The task:
Copy every line from the records below that holds the word "double".

Study material:
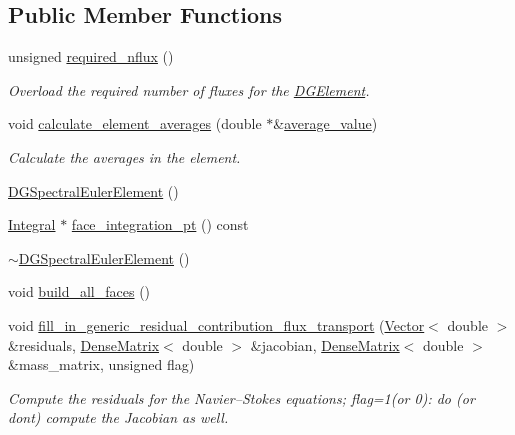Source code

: \subsection*{Public Member Functions}
\begin{DoxyCompactItemize}
\item 
unsigned \hyperlink{classoomph_1_1DGSpectralEulerElement_3_011_00_01NNODE__1D_01_4_a8a7b3f093854cccf1cc12f1f9d381a54}{required\+\_\+nflux} ()
\begin{DoxyCompactList}\small\item\em Overload the required number of fluxes for the \hyperlink{classoomph_1_1DGElement}{D\+G\+Element}. \end{DoxyCompactList}\item 
void \hyperlink{classoomph_1_1DGSpectralEulerElement_3_011_00_01NNODE__1D_01_4_a7b5fa56b6e4bf604d6c3f21c126c0781}{calculate\+\_\+element\+\_\+averages} (double $\ast$\&\hyperlink{classoomph_1_1DGElement_a9349e3c349f9cf3b25bcb6121e86a7f2}{average\+\_\+value})
\begin{DoxyCompactList}\small\item\em Calculate the averages in the element. \end{DoxyCompactList}\item 
\hyperlink{classoomph_1_1DGSpectralEulerElement_3_011_00_01NNODE__1D_01_4_a092e44aa7ad9c9113d225d7513789e7c}{D\+G\+Spectral\+Euler\+Element} ()
\item 
\hyperlink{classoomph_1_1Integral}{Integral} $\ast$ \hyperlink{classoomph_1_1DGSpectralEulerElement_3_011_00_01NNODE__1D_01_4_a793f406d4ada6ec07389bbf74da445c2}{face\+\_\+integration\+\_\+pt} () const
\item 
\hyperlink{classoomph_1_1DGSpectralEulerElement_3_011_00_01NNODE__1D_01_4_afd1bee839d39cfb1f513d041b75d4c16}{$\sim$\+D\+G\+Spectral\+Euler\+Element} ()
\item 
void \hyperlink{classoomph_1_1DGSpectralEulerElement_3_011_00_01NNODE__1D_01_4_a79e06bb38c84bae756597dc885a687ac}{build\+\_\+all\+\_\+faces} ()
\item 
void \hyperlink{classoomph_1_1DGSpectralEulerElement_3_011_00_01NNODE__1D_01_4_ae0ae9526ab9aae474a1e834f32dc2580}{fill\+\_\+in\+\_\+generic\+\_\+residual\+\_\+contribution\+\_\+flux\+\_\+transport} (\hyperlink{classoomph_1_1Vector}{Vector}$<$ double $>$ \&residuals, \hyperlink{classoomph_1_1DenseMatrix}{Dense\+Matrix}$<$ double $>$ \&jacobian, \hyperlink{classoomph_1_1DenseMatrix}{Dense\+Matrix}$<$ double $>$ \&mass\+\_\+matrix, unsigned flag)
\begin{DoxyCompactList}\small\item\em Compute the residuals for the Navier--Stokes equations; flag=1(or 0)\+: do (or don\textquotesingle{}t) compute the Jacobian as well. \end{DoxyCompactList}\end{DoxyCompactItemize}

Result:
void \hyperlink{classoomph_1_1DGSpectralEulerElement_3_011_00_01NNODE__1D_01_4_a7b5fa56b6e4bf604d6c3f21c126c0781}{calculate\+\_\+element\+\_\+averages} (double $\ast$\&\hyperlink{classoomph_1_1DGElement_a9349e3c349f9cf3b25bcb6121e86a7f2}{average\+\_\+value})
void \hyperlink{classoomph_1_1DGSpectralEulerElement_3_011_00_01NNODE__1D_01_4_ae0ae9526ab9aae474a1e834f32dc2580}{fill\+\_\+in\+\_\+generic\+\_\+residual\+\_\+contribution\+\_\+flux\+\_\+transport} (\hyperlink{classoomph_1_1Vector}{Vector}$<$ double $>$ \&residuals, \hyperlink{classoomph_1_1DenseMatrix}{Dense\+Matrix}$<$ double $>$ \&jacobian, \hyperlink{classoomph_1_1DenseMatrix}{Dense\+Matrix}$<$ double $>$ \&mass\+\_\+matrix, unsigned flag)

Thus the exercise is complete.